Reflection on Compassion & Equanimity
A reflection on practice by Kristina Baré
These last years, with Covid, isolation & political tensions, we have all been called to cultivate greater levels of compassion. We are facing many forms of suffering both on an individual & a collective level, and we are continuing to expand our hearts to all that is happening in the world. Thankfully we can find support in the Buddhas teaching on the four Brahma Viharas & the balancing potential of equanimity to support the compassionate heart.
Opening to compassion also means opening to the first noble truth – the truth of suffering. We connect with our own personal versions of suffering, as well as the existential, collective layers of suffering. We see our shared inherent vulnerability & the potentially painful experiences that comes along with the realities of sickness, aging & death. The potential medicine of compassion practice is that it can open the door to a deeper sense of interconnection. And through the deepening interconnection, we can release painful self-identification with suffering as personal & somehow “wrong”. Over time compassion can grow to meet the “full catastrophe of life” with warmth, care & steadiness without needing anything to change. Often the relief is not in trying to get rid of suffering, but in meeting it, breathing with it, and caring for it.
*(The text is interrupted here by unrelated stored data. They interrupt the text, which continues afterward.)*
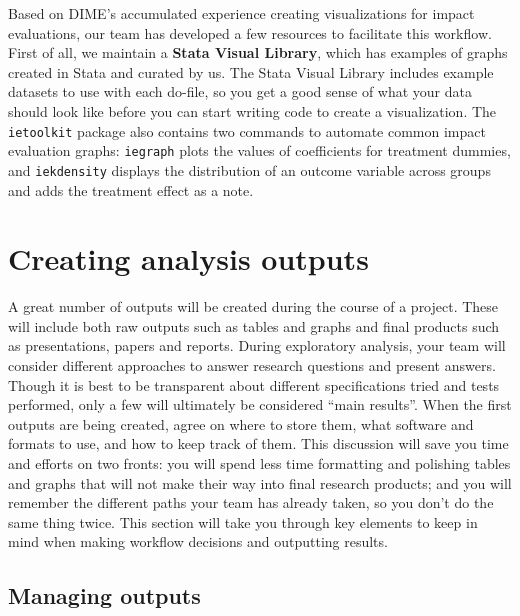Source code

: Based on DIME's accumulated experience creating visualizations for impact evaluations,
our team has developed a few resources to facilitate this workflow.
First of all, we maintain a \textbf{Stata Visual Library},
which has examples of graphs created in Stata and curated by us.
The Stata Visual Library includes example datasets to use with each do-file,
so you get a good sense of what your data should look like
before you can start writing code to create a visualization.
The \texttt{ietoolkit} package also contains two commands to automate
common impact evaluation graphs:
\texttt{iegraph} plots the values of coefficients for treatment dummies,
and \texttt{iekdensity} displays the distribution of an outcome variable
across groups and adds the treatment effect as a note.


\section{Creating analysis outputs}

A great number of outputs will be created during the course of a project.
These will include both raw outputs such as tables and graphs
and final products such as presentations, papers and reports.
During exploratory analysis, your team will consider different approaches
to answer research questions and present answers.
Though it is best to be transparent about different
specifications tried and tests performed,
only a few will ultimately be considered ``main results''.
When the first outputs are being created, agree on where to store them,
what software and formats to use, and how to keep track of them.
This discussion will save you time and efforts on two fronts:
you will spend less time formatting and polishing tables and graphs that
will not make their way into final research products;
and you will remember the different paths your team has already
taken, so you don't do the same thing twice.
This section will take you through key elements to keep in mind
when making workflow decisions and outputting results.


\subsection{Managing outputs}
Caring intimacy with what is painful has its own relief.
A difficulty with compassion practice is that we can easily feel overwhelmed as we start connecting with various forms of suffering. The heart can have a hard time bearing the unpleasantness, without trying to get rid of it – either by turning away from suffering or somehow trying to fix it. It takes a lot of steadiness to simply breath with the unpleasantness of suffering, letting it be, letting it flow through without reactivity.
Equanimity offers a non-reactive & steady heart space – not having an opinion about whether an experience is good or bad. As a support for compassion, equanimity can help the heart open to what is painful & potentially unpleasant, without needing to get rid of the unpleasantness. While equanimity understands that our experience of suffering ultimately is related to our own reactivity around unpleasant, pleasant & neutral experiences, compassion has empathy for all the ways we are afraid, get caught, get entangled & get lost. Together they support the heart to respond to our samsaric existence from a place of balance, steadiness & care.
May we all know steady, unwavering, courageous compassion.